Dáil debates

Wednesday, 23 February 2022

Security Situation in Europe: Statements

 

5:02 pm

Photo of Mairead FarrellMairead Farrell (Galway West, Sinn Fein) | Oireachtas source

I recognise that the Ukrainian ambassador is with us in the House today. I spoke earlier, as my colleague Deputy Brady alluded to, on the use of section 110 of the tax code in the IFSC and the funnelling of money. What I am speaking on now is broader and concerns security situations within Europe. One of the EU Commission will have us believe is that halting climate change is its top priority. Of course, the impending climate catastrophe has to be stopped. However, in the summer of 2021, it decided for the first time since the founding of the Common Market to allocate funds directly from the EU budget to fund the military, and this decision is a disaster for the planet. Everyone knows the carbon footprint of war and weaponry is a major accelerator of climate change. Worse still, we are not talking about paltry sums. The sum involved is colossal at €49 billion. If the truth were told, there were plans to almost double that figure, but that was only prevented due to the cost of the Covid pandemic. What an utter waste of resources, when one thinks how these resources could be employed for the common good, including battling climate change. The amount of waste in the manufacture of armaments, from the production of the metals to the consumption of fossil fuels to the running of tanks or warplanes, is vast. War and armaments are the very antithesis of sustainability.

Another sinister plan was to suck in the Irish industry and SMEs to be involved in this military-industrial sector. A report from the EU defence ministers' summit in 2020 referred to Enterprise Ireland being directly involved in bringing Irish SMEs into this work. The buzzword behind developing an EU military-industrial complex and an EU army is "autonomy" but what about Irish autonomy or, another word, neutrality? The Minister needs to project that positive neutrality. It was our past neutral stance that got us elected, by the small nations of the world, to the UN Security Council. I am concerned that a security and military union is scheduled to be the next stage of EU integration.

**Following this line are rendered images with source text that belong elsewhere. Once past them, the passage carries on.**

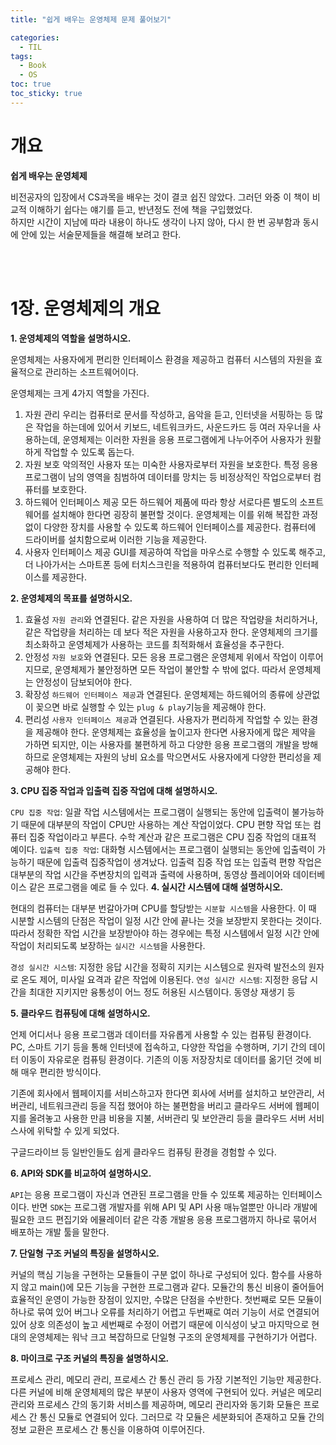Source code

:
 ```yaml
---
title: "쉽게 배우는 운영체제 문제 풀어보기"

categories:
  - TIL
tags:
  - Book
  - OS
toc: true
toc_sticky: true
---
```


# 개요

__쉽게 배우는 운영체제__

비전공자의 입장에서 CS과목을 배우는 것이 결코 쉽진 않았다. 그러던 와중 이 책이 비교적 이해하기 쉽다는 얘기를 듣고, 반년정도 전에 책을 구입했었다.  
하지만 시간이 지남에 따라 내용이 하나도 생각이 나지 않아, 다시 한 번 공부함과 동시에 안에 있는 서술문제들을 해결해 보려고 한다.

<br><br>

# 1장. 운영체제의 개요

__1. 운영체제의 역할을 설명하시오.__

운영체제는 사용자에게 편리한 인터페이스 환경을 제공하고 컴퓨터 시스템의 자원을 효율적으로 관리하는 소프트웨어이다.

운영체제는 크게 4가지 역할을 가진다.

1. 자원 관리
우리는 컴퓨터로 문서를 작성하고, 음악을 듣고, 인터넷을 서핑하는 등 많은 작업을 하는데에 있어서 키보드, 네트워크카드, 사운드카드 등 여러 자우너을 사용하는데, 운영체제는 이러한 자원을 응용 프로그램에게 나누어주어 사용자가 원활하게 작업할 수 있도록 돕는다.
2. 자원 보호
악의적인 사용자 또는 미숙한 사용자로부터 자원을 보호한다. 특정 응용 프로그램이 남의 영역을 침범하여 데이터를 망치는 등 비정상적인 작업으로부터 컴퓨터를 보호한다.
3. 하드웨어 인터페이스 제공
모든 하드웨어 제품에 따라 항상 서로다른 별도의 소프트웨어를 설치해야 한다면 굉장히 불편할 것이다. 운영체제는 이를 위해 복잡한 과정 없이 다양한 장치를 사용할 수 있도록 하드웨어 인터페이스를 제공한다. 컴퓨터에 드라이버를 설치함으로써 이러한 기능을 제공한다.
4. 사용자 인터페이스 제공
GUI를 제공하여 작업을 마우스로 수행할 수 있도록 해주고, 더 나아가서는 스마트폰 등에 터치스크린을 적용하여 컴퓨터보다도 편리한 인터페이스를 제공한다.

__2. 운영체제의 목표를 설명하시오.__

1. 효율성
`자원 관리`와 연결된다. 같은 자원을 사용하여 더 많은 작업량을 처리하거나, 같은 작업량을 처리하는 데 보다 적은 자원을 사용하고자 한다. 운영체제의 크기를 최소화하고 운영체제가 사용하는 코드를 최적화해서 효율성을 추구한다.
2. 안정성
`자원 보호`와 연결된다. 모든 응용 프로그램은 운영체제 위에서 작업이 이루어지므로, 운영체제가 불안정하면 모든 작업이 불안할 수 밖에 없다. 따라서 운영체제는 안정성이 담보되어야 한다.
3. 확장성
`하드웨어 인터페이스 제공`과 연결된다. 운영체제는 하드웨어의 종류에 상관없이 꽂으면 바로 실행할 수 있는 `plug & play`기능을 제공해야 한다.
4. 편리성
`사용자 인터페이스 제공`과 연결된다. 사용자가 편리하게 작업할 수 있는 환경을 제공해야 한다. 운영체제는 효율성을 높이고자 한다면 사용자에게 많은 제약을 가하면 되지만, 이는 사용자를 불편하게 하고 다양한 응용 프로그램의 개발을 방해하므로 운영체제는 자원의 낭비 요소를 막으면서도 사용자에게 다양한 편리성을 제공해야 한다.

__3. CPU 집중 작업과 입출력 집중 작업에 대해 설명하시오.__

`CPU 집중 작업`: 일괄 작업 시스템에서는 프로그램이 실행되는 동안에 입출력이 불가능하기 때문에 대부분의 작업이 CPU만 사용하는 계산 작업이었다. CPU 편향 작업 또는 컴퓨터 집중 작업이라고 부른다. 수학 계산과 같은 프로그램은 CPU 집중 작업의 대표적 예이다.
`입출력 집중 작업`: 대화형 시스템에서는 프로그램이 실행되는 동안에 입출력이 가능하기 때문에 입출력 집중작업이 생겨났다. 입출력 집중 작업 또는 입출력 편향 작업은 대부분의 작업 시간을 주변장치의 입력과 출력에 사용하며, 동영상 플레이어와 데이터베이스 같은 프로그램을 예로 들 수 있다.
__4. 실시간 시스템에 대해 설명하시오.__

현대의 컴퓨터는 대부분 번갈아가며 CPU를 할당받는 `시분할 시스템`을 사용한다. 이 때 시분할 시스템의 단점은 작업이 일정 시간 안에 끝나는 것을 보장받지 못한다는 것이다. 따라서 정확한 작업 시간을 보장받아야 하는 경우에는 특정 시스템에서 일정 시간 안에 작업이 처리되도록 보장하는 `실시간 시스템`을 사용한다.

`경성 실시간 시스템`: 지정한 응답 시간을 정확히 지키는 시스템으로 원자력 발전소의 원자로 온도 제어, 미사일 요격과 같은 작업에 이용된다.
`연성 실시간 시스템`: 지정한 응답 시간을 최대한 지키지만 융통성이 어느 정도 허용된 시스템이다. 동영상 재생기 등

__5. 클라우드 컴퓨팅에 대해 설명하시오.__

언제 어디서나 응용 프로그램과 데이터를 자유롭게 사용할 수 있는 컴퓨팅 환경이다. PC, 스마트 기기 등을 통해 인터넷에 접속하고, 다양한 작업을 수행하며, 기기 간의 데이터 이동이 자유로운 컴퓨팅 환경이다. 기존의 이동 저장장치로 데이터를 옮기던 것에 비해 매우 편리한 방식이다. 

기존에 회사에서 웹페이지를 서비스하고자 한다면 회사에 서버를 설치하고 보안관리, 서버관리, 네트워크관리 등을 직접 했어야 하는 불편함을 버리고 클라우드 서버에 웹페이지를 올려놓고 사용한 만큼 비용을 지불, 서버관리 및 보안관리 등을 클라우드 서버 서비스사에 위탁할 수 있게 되었다.

구글드라이브 등 일반인들도 쉽게 클라우드 컴퓨팅 환경을 경험할 수 있다.

__6. API와 SDK를 비교하여 설명하시오.__

`API`는 응용 프로그램이 자신과 연관된 프로그램을 만들 수 있또록 제공하는 인터페이스이다. 반면 `SDK`는 프로그램 개발자를 위해 API 및 API 사용 매뉴얼뿐만 아니라 개발에 필요한 코드 편집기와 에뮬레이터 같은 각종 개발용 응용 프로그램까지 하나로 묶어서 배포하는 개발 툴을 말한다.

__7. 단일형 구조 커널의 특징을 설명하시오.__

커널의 핵심 기능을 구현하는 모듈들이 구분 없이 하나로 구성되어 있다. 함수를 사용하지 않고 main()에 모든 기능을 구현한 프로그램과 같다. 모듈간의 통신 비용이 줄어들어 효율적인 운영이 가능한 장점이 있지만, 수많은 단점을 수반한다. 첫번째로 모든 모듈이 하나로 묶여 있어 버그나 오류를 처리하기 어렵고 두번째로 여러 기능이 서로 연결되어 있어 상호 의존성이 높고 세번째로 수정이 어렵기 때문에 이식성이 낮고 마지막으로 현대의 운영체제는 워낙 크고 복잡하므로 단일형 구조의 운영체제를 구현하기가 어렵다.

__8. 마이크로 구조 커널의 특징을 설명하시오.__

프로세스 관리, 메모리 관리, 프로세스 간 통신 관리 등 가장 기본적인 기능만 제공한다. 다른 커널에 비해 운영체제의 많은 부분이 사용자 영역에 구현되어 있다. 커널은 메모리 관리와 프로세스 간의 동기화 서비스를 제공하며, 메모리 관리자와 동기화 모듈은 프로세스 간 통신 모듈로 연결되어 있다. 그러므로 각 모듈은 세분화되어 존재하고 모듈 간의 정보 교환은 프로세스 간 통신을 이용하여 이루어진다.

As long ago as 2016, the then Commission President, Jean-Claude Juncker, called for an EU security union with the end goal of establishing an EU army. When the permanent structured co-operation, PESCO, was launched, Junker tweeted, "Permanent Structured Cooperation is happening. I welcome the operational steps taken today by Member States to lay the foundations of a European #DefenceUnion." The European Parliament, meanwhile, called for the EU to upgrade its military to use its full potential as a world power. In December 2017, Ireland joined PESCO in the first steps of the formation of this. Membership of PESCO obliges the State to increase military spending from its current 0.3% of GDP, the lowest in the EU, to a potential 2%. We have a proud tradition of neutrality and we must reject any ties to these kinds of military alliances. The reality is we do not want to see the use of warplanes.